### [Work instructions]
Output every entry below exactly, without its pictures.

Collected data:
■ ■ ■ ■ ■

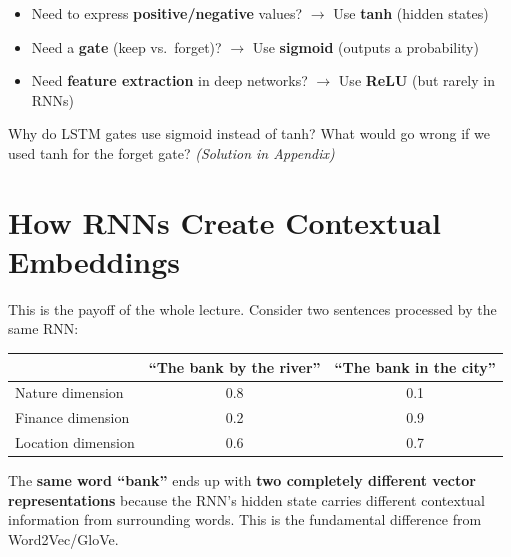 \documentclass[11pt,a4paper]{article}
\begin{document}
\begin{tcolorbox}[intuitionbox={The Rule of Thumb}]
\begin{itemize}[leftmargin=1em, itemsep=2pt]
    \item Need to express \textbf{positive/negative} values? $\to$ Use \textbf{tanh} (hidden states)
    \item Need a \textbf{gate} (keep vs.\ forget)? $\to$ Use \textbf{sigmoid} (outputs a probability)
    \item Need \textbf{feature extraction} in deep networks? $\to$ Use \textbf{ReLU} (but rarely in RNNs)
\end{itemize}
\end{tcolorbox}

\begin{tcolorbox}[questionbox={Self-Check Q3}]
Why do LSTM gates use sigmoid instead of tanh? What would go wrong if we used tanh for the forget gate? \textit{(Solution in Appendix)}
\end{tcolorbox}

\section{How RNNs Create Contextual Embeddings}

This is the payoff of the whole lecture. Consider two sentences processed by the same RNN:

\begin{center}
\renewcommand{\arraystretch}{1.3}
\begin{tabular}{@{}lcc@{}}
\toprule
& \textbf{``The bank by the river''} & \textbf{``The bank in the city''} \\
\midrule
Nature dimension & 0.8 & 0.1 \\
Finance dimension & 0.2 & 0.9 \\
Location dimension & 0.6 & 0.7 \\
\bottomrule
\end{tabular}
\end{center}

The \textbf{same word ``bank''} ends up with \textbf{two completely different vector representations} because the RNN's hidden state carries different contextual information from surrounding words. This is the fundamental difference from Word2Vec/GloVe.

\end{document}
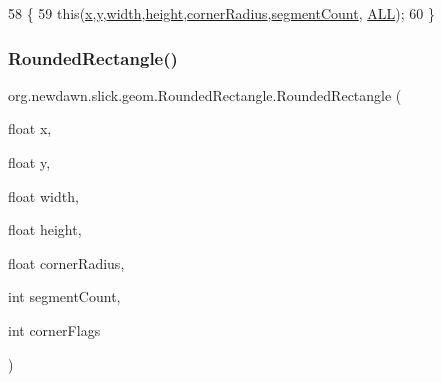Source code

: \begin{DoxyCode}
58                                                                                                            
          \{
59         \textcolor{keyword}{this}(\mbox{\hyperlink{classorg_1_1newdawn_1_1slick_1_1geom_1_1_shape_a3e985bfff386c15a4efaad03d8ad60d3}{x}},\mbox{\hyperlink{classorg_1_1newdawn_1_1slick_1_1geom_1_1_shape_a9f934baded6a1b65ebb69e7e5f80ea00}{y}},\mbox{\hyperlink{classorg_1_1newdawn_1_1slick_1_1geom_1_1_rectangle_a967e1823f62daf45abb142779d1be62d}{width}},\mbox{\hyperlink{classorg_1_1newdawn_1_1slick_1_1geom_1_1_rectangle_a3bd010fdce636fc11ed0e0ad4d4b4a0a}{height}},\mbox{\hyperlink{classorg_1_1newdawn_1_1slick_1_1geom_1_1_rounded_rectangle_a3326619644f3ba7e5493f8b191011aa1}{cornerRadius}},\mbox{\hyperlink{classorg_1_1newdawn_1_1slick_1_1geom_1_1_rounded_rectangle_a581d9cd03fceac25161fe5ce6e574e19}{segmentCount}},
      \mbox{\hyperlink{classorg_1_1newdawn_1_1slick_1_1geom_1_1_rounded_rectangle_a5f7a27b3a8d4b4b9c2ea8776674a0fd8}{ALL}});
60     \}
\end{DoxyCode}
\mbox{\label{classorg_1_1newdawn_1_1slick_1_1geom_1_1_rounded_rectangle_a0256971275408059387e850994e86c79}} 
\subsubsection{\texorpdfstring{Rounded\+Rectangle()}{RoundedRectangle()}\hspace{0.1cm}{\footnotesize\ttfamily [3/3]}}
{\footnotesize\ttfamily org.\+newdawn.\+slick.\+geom.\+Rounded\+Rectangle.\+Rounded\+Rectangle (\begin{DoxyParamCaption}\item[{float}]{x,  }\item[{float}]{y,  }\item[{float}]{width,  }\item[{float}]{height,  }\item[{float}]{corner\+Radius,  }\item[{int}]{segment\+Count,  }\item[{int}]{corner\+Flags }\end{DoxyParamCaption})\hspace{0.3cm}{\ttfamily [inline]}}


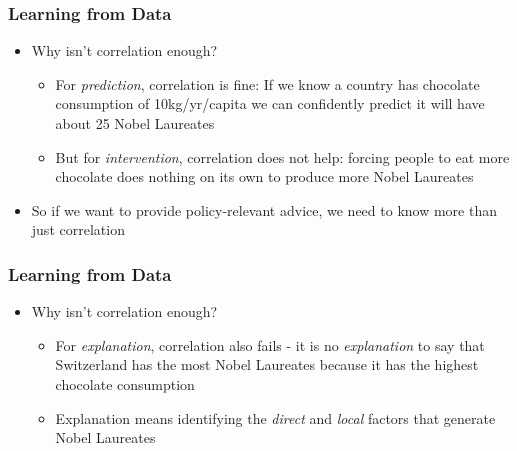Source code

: \documentclass[xcolor=x11names,compress]{beamer}\usepackage[]{graphicx}\usepackage[]{color}
\renewcommand{\(}{\begin{columns}}
\renewcommand{\)}{\end{columns}}
\newcommand{\<}[1]{\begin{column}{#1}}
\renewcommand{\>}{\end{column}}
\begin{document}






\begin{frame}
\frametitle{Learning from Data}
\begin{itemize}
\item Why isn't correlation enough?
\pause
\begin{itemize}
\item For \textit{prediction}, correlation is fine: If we know a country has chocolate consumption of 10kg/yr/capita we can confidently predict it will have about 25 Nobel Laureates
\pause
\item But for \textit{intervention}, correlation does not help: forcing people to eat more chocolate does nothing on its own to produce more Nobel Laureates
\pause
\end{itemize}
\item So if we want to provide policy-relevant advice, we need to know more than just correlation
\end{itemize}
\end{frame}

\begin{frame}
\frametitle{Learning from Data}
\begin{itemize}
\item Why isn't correlation enough?
\begin{itemize}
\item For \textit{explanation}, correlation also fails - it is no \textit{explanation} to say that Switzerland has the most Nobel Laureates because it has the highest chocolate consumption
\item Explanation means identifying the \textit{direct} and \textit{local} factors that generate Nobel Laureates
\end{itemize}
\end{itemize}
\end{frame}
\end{document}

■ ■ ■ ■ ■

### [Result for this task]
 \documentclass[11pt,a4paper]{article}
\begin{document}
\begin{tcolorbox}[intuitionbox={The Rule of Thumb}]
\begin{itemize}[leftmargin=1em, itemsep=2pt]
    \item Need to express \textbf{positive/negative} values? $\to$ Use \textbf{tanh} (hidden states)
    \item Need a \textbf{gate} (keep vs.\ forget)? $\to$ Use \textbf{sigmoid} (outputs a probability)
    \item Need \textbf{feature extraction} in deep networks? $\to$ Use \textbf{ReLU} (but rarely in RNNs)
\end{itemize}
\end{tcolorbox}

\begin{tcolorbox}[questionbox={Self-Check Q3}]
Why do LSTM gates use sigmoid instead of tanh? What would go wrong if we used tanh for the forget gate? \textit{(Solution in Appendix)}
\end{tcolorbox}

\section{How RNNs Create Contextual Embeddings}

This is the payoff of the whole lecture. Consider two sentences processed by the same RNN:

\begin{center}
\renewcommand{\arraystretch}{1.3}
\begin{tabular}{@{}lcc@{}}
\toprule
& \textbf{``The bank by the river''} & \textbf{``The bank in the city''} \\
\midrule
Nature dimension & 0.8 & 0.1 \\
Finance dimension & 0.2 & 0.9 \\
Location dimension & 0.6 & 0.7 \\
\bottomrule
\end{tabular}
\end{center}

The \textbf{same word ``bank''} ends up with \textbf{two completely different vector representations} because the RNN's hidden state carries different contextual information from surrounding words. This is the fundamental difference from Word2Vec/GloVe.

\end{document}
Source code

: \begin{DoxyCode}
58                                                                                                            
          \{
59         \textcolor{keyword}{this}(\mbox{\hyperlink{classorg_1_1newdawn_1_1slick_1_1geom_1_1_shape_a3e985bfff386c15a4efaad03d8ad60d3}{x}},\mbox{\hyperlink{classorg_1_1newdawn_1_1slick_1_1geom_1_1_shape_a9f934baded6a1b65ebb69e7e5f80ea00}{y}},\mbox{\hyperlink{classorg_1_1newdawn_1_1slick_1_1geom_1_1_rectangle_a967e1823f62daf45abb142779d1be62d}{width}},\mbox{\hyperlink{classorg_1_1newdawn_1_1slick_1_1geom_1_1_rectangle_a3bd010fdce636fc11ed0e0ad4d4b4a0a}{height}},\mbox{\hyperlink{classorg_1_1newdawn_1_1slick_1_1geom_1_1_rounded_rectangle_a3326619644f3ba7e5493f8b191011aa1}{cornerRadius}},\mbox{\hyperlink{classorg_1_1newdawn_1_1slick_1_1geom_1_1_rounded_rectangle_a581d9cd03fceac25161fe5ce6e574e19}{segmentCount}},
      \mbox{\hyperlink{classorg_1_1newdawn_1_1slick_1_1geom_1_1_rounded_rectangle_a5f7a27b3a8d4b4b9c2ea8776674a0fd8}{ALL}});
60     \}
\end{DoxyCode}
\mbox{\label{classorg_1_1newdawn_1_1slick_1_1geom_1_1_rounded_rectangle_a0256971275408059387e850994e86c79}} 
\subsubsection{\texorpdfstring{Rounded\+Rectangle()}{RoundedRectangle()}\hspace{0.1cm}{\footnotesize\ttfamily [3/3]}}
{\footnotesize\ttfamily org.\+newdawn.\+slick.\+geom.\+Rounded\+Rectangle.\+Rounded\+Rectangle (\begin{DoxyParamCaption}\item[{float}]{x,  }\item[{float}]{y,  }\item[{float}]{width,  }\item[{float}]{height,  }\item[{float}]{corner\+Radius,  }\item[{int}]{segment\+Count,  }\item[{int}]{corner\+Flags }\end{DoxyParamCaption})\hspace{0.3cm}{\ttfamily [inline]}}


Source code

: \documentclass[xcolor=x11names,compress]{beamer}\usepackage[]{graphicx}\usepackage[]{color}
\renewcommand{\(}{\begin{columns}}
\renewcommand{\)}{\end{columns}}
\newcommand{\<}[1]{\begin{column}{#1}}
\renewcommand{\>}{\end{column}}
\begin{document}






\begin{frame}
\frametitle{Learning from Data}
\begin{itemize}
\item Why isn't correlation enough?
\pause
\begin{itemize}
\item For \textit{prediction}, correlation is fine: If we know a country has chocolate consumption of 10kg/yr/capita we can confidently predict it will have about 25 Nobel Laureates
\pause
\item But for \textit{intervention}, correlation does not help: forcing people to eat more chocolate does nothing on its own to produce more Nobel Laureates
\pause
\end{itemize}
\item So if we want to provide policy-relevant advice, we need to know more than just correlation
\end{itemize}
\end{frame}

\begin{frame}
\frametitle{Learning from Data}
\begin{itemize}
\item Why isn't correlation enough?
\begin{itemize}
\item For \textit{explanation}, correlation also fails - it is no \textit{explanation} to say that Switzerland has the most Nobel Laureates because it has the highest chocolate consumption
\item Explanation means identifying the \textit{direct} and \textit{local} factors that generate Nobel Laureates
\end{itemize}
\end{itemize}
\end{frame}
\end{document}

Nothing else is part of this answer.